* **SUPPLIED DATA**:
%%
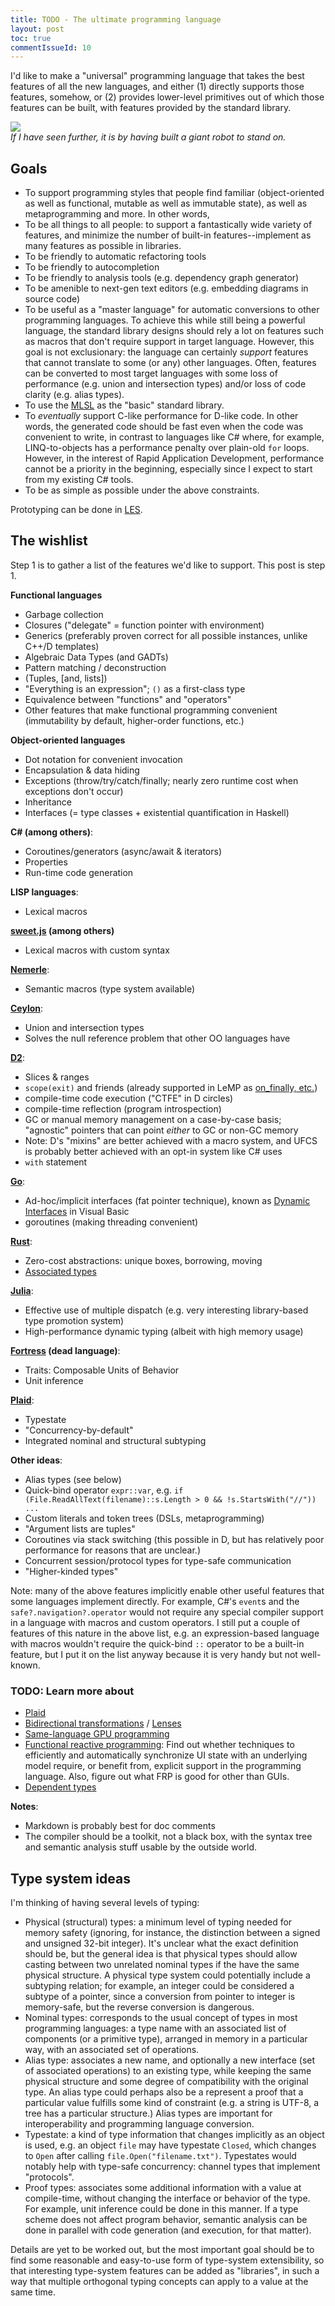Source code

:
 ```yaml
---
title: TODO - The ultimate programming language
layout: post
toc: true
commentIssueId: 10
---
```


I'd like to make a "universal" programming language that takes the best features of all the new languages, and either (1) directly supports those features, somehow, or (2) provides lower-level primitives out of which those features can be built, with features provided by the standard library.

![](../blog/GiantRobot.jpg)<br/>
_If I have seen further, it is by having built a giant robot to stand on._

Goals
-----

- To support programming styles that people find familiar (object-oriented as well as functional, mutable as well as immutable state), as well as metaprogramming and more. In other words,
- To be all things to all people: to support a fantastically wide variety of features, and minimize the number of built-in features--implement as many features as possible in libraries.
- To be friendly to automatic refactoring tools
- To be friendly to autocompletion
- To be friendly to analysis tools (e.g. dependency graph generator)
- To be amenible to next-gen text editors (e.g. embedding diagrams in source code)
- To be useful as a "master language" for automatic conversions to other programming languages. To achieve this while still being a powerful language, the standard library designs should rely a lot on features such as macros that don't require support in target language. However, this goal is not exclusionary: the language can certainly _support_ features that cannot translate to some (or any) other languages. Often, features can be converted to most target languages with some loss of performance (e.g. union and intersection types) and/or loss of code clarity (e.g. alias types).
- To use the [MLSL](http://loyc.net/2014/design-elements-of-mlsl.html) as the "basic" standard library.
- To _eventually_ support C-like performance for D-like code. In other words, the generated code should be fast even when the code was convenient to write, in contrast to languages like C# where, for example, LINQ-to-objects has a performance penalty over plain-old `for` loops. However, in the interest of Rapid Application Development, performance cannot be a priority in the beginning, especially since I expect to start from my existing C# tools.
- To be as simple as possible under the above constraints.

Prototyping can be done in [LES](https://github.com/qwertie/LoycCore/wiki/Loyc-Expression-Syntax).

The wishlist
------------

Step 1 is to gather a list of the features we'd like to support. This post is step 1.

**Functional languages**

- Garbage collection
- Closures ("delegate" = function pointer with environment)
- Generics (preferably proven correct for all possible instances, unlike C++/D templates)
- Algebraic Data Types (and GADTs)
- Pattern matching / deconstruction
- (Tuples, [and, lists])
- "Everything is an expression"; `()` as a first-class type
- Equivalence between "functions" and "operators"
- Other features that make functional programming convenient (immutability by default, higher-order functions, etc.)

**Object-oriented languages**

- Dot notation for convenient invocation
- Encapsulation & data hiding
- Exceptions (throw/try/catch/finally; nearly zero runtime cost when exceptions don't occur)
- Inheritance
- Interfaces (= type classes + existential quantification in Haskell)

**C# (among others)**:

- Coroutines/generators (async/await & iterators)
- Properties
- Run-time code generation

**LISP languages**:

- Lexical macros

**[sweet.js](http://sweetjs.org) (among others)**

- Lexical macros with custom syntax

**[Nemerle](http://www.nemerle.org/About)**:

- Semantic macros (type system available)

**[Ceylon](http://ceylon-lang.org)**:

- Union and intersection types
- Solves the null reference problem that other OO languages have

**[D2](http://dlang.org/)**:

- Slices & ranges
- `scope(exit)` and friends (already supported in LeMP as [on_finally, etc.](https://github.com/qwertie/Loyc/blob/master/Main/LeMP/StandardMacros/OnFinallyReturnCatch.cs))
- compile-time code execution ("CTFE" in D circles)
- compile-time reflection (program introspection)
- GC or manual memory management on a case-by-case basis; "agnostic" pointers that can point _either_ to GC or non-GC memory
- Note: D's "mixins" are better achieved with a macro system, and UFCS is probably better achieved with an opt-in system like C# uses
- `with` statement

**[Go](https://golang.org/)**:

- Ad-hoc/implicit interfaces (fat pointer technique), known as [Dynamic Interfaces](http://www.codeproject.com/Articles/87991/Dynamic-interfaces-in-any-NET-language) in Visual Basic
- goroutines (making threading convenient)

**[Rust](http://www.rust-lang.org/)**:

- Zero-cost abstractions: unique boxes, borrowing, moving
- [Associated types](https://doc.rust-lang.org/book/associated-types.html)

**[Julia](http://julialang.org)**:

- Effective use of multiple dispatch (e.g. very interesting library-based type promotion system)
- High-performance dynamic typing (albeit with high memory usage)

**[Fortress](https://en.wikipedia.org/wiki/Fortress_(programming_language)) (dead language)**:

- Traits: Composable Units of Behavior
- Unit inference

**[Plaid](http://www.cs.cmu.edu/~aldrich/plaid/)**:

- Typestate
- "Concurrency-by-default"
- Integrated nominal and structural subtyping

**Other ideas**:

- Alias types (see below)
- Quick-bind operator `expr::var`, e.g. `if (File.ReadAllText(filename)::s.Length > 0 && !s.StartsWith("//")) ...`
- Custom literals and token trees (DSLs, metaprogramming)
- "Argument lists are tuples"
- Coroutines via stack switching (this possible in D, but has relatively poor performance for reasons that are unclear.)
- Concurrent session/protocol types for type-safe communication
- "Higher-kinded types"

Note: many of the above features implicitly enable other useful features that some languages implement directly. For example, C#'s `event`s and the `safe?.navigation?.operator` would not require any special compiler support in a language with macros and custom operators. I still put a couple of features of this nature in the above list, e.g. an expression-based language with macros wouldn't require the quick-bind `::` operator to be a built-in feature, but I put it on the list anyway because it is very handy but not well-known.

### TODO: Learn more about ###
- [Plaid](http://www.cs.cmu.edu/~aldrich/plaid/)
- [Bidirectional transformations](https://en.wikipedia.org/wiki/Bidirectional_transformation) / [Lenses](http://www.cis.upenn.edu/~bcpierce/papers/lenses-etapsslides.pdf)
- [Same-language GPU programming](http://www.ncbray.com/pystream)
- [Functional reactive programming](https://en.wikipedia.org/wiki/Functional_reactive_programming): Find out whether techniques to efficiently and automatically synchronize UI state with an underlying model require, or benefit from, explicit support in the programming language. Also, figure out what FRP is good for other than GUIs.
- [Dependent types](https://en.wikipedia.org/wiki/Dependent_type)

**Notes**:
- Markdown is probably best for doc comments
- The compiler should be a toolkit, not a black box, with the syntax tree and semantic analysis stuff usable by the outside world.

Type system ideas
-----------------

I'm thinking of having several levels of typing:

- Physical (structural) types: a minimum level of typing needed for memory safety (ignoring, for instance, the distinction between a signed and unsigned 32-bit integer). It's unclear what the exact definition should be, but the general idea is that physical types should allow casting between two unrelated nominal types if the have the same physical structure. A physical type system could potentially include a subtyping relation; for example, an integer could be considered a subtype of a pointer, since a conversion from pointer to integer is memory-safe, but the reverse conversion is dangerous.
- Nominal types: corresponds to the usual concept of types in most programming languages: a type name with an associated list of components (or a primitive type), arranged in memory in a particular way, with an associated set of operations.
- Alias type: associates a new name, and optionally a new interface (set of associated operations) to an existing type, while keeping the same physical structure and some degree of compatibility with the original type. An alias type could perhaps also be a represent a proof that a particular value fulfills some kind of constraint (e.g. a string is UTF-8, a tree has a particular structure.) Alias types are important for interoperability and programming language conversion.
- Typestate: a kind of type information that changes implicitly as an object is used, e.g. an object `file` may have typestate `Closed`, which changes to `Open` after calling `file.Open("filename.txt")`. Typestates would notably help with type-safe concurrency: channel types that implement "protocols".
- Proof types: associates some additional information with a value at compile-time, without changing the interface or behavior of the type. For example, unit inference could be done in this manner. If a type scheme does not affect program behavior, semantic analysis can be done in parallel with code generation (and execution, for that matter).

Details are yet to be worked out, but the most important goal should be to find some reasonable and easy-to-use form of type-system extensibility, so that interesting type-system features can be added as "libraries", in such a way that multiple orthogonal typing concepts can apply to a value at the same time.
%%
* **HOW TO COMPLETE THIS TASK**:
Give the count of lines in the listing that hold "done", and write nothing beyond it.

* **SOLUTION TO THIS EXERCISE**:
2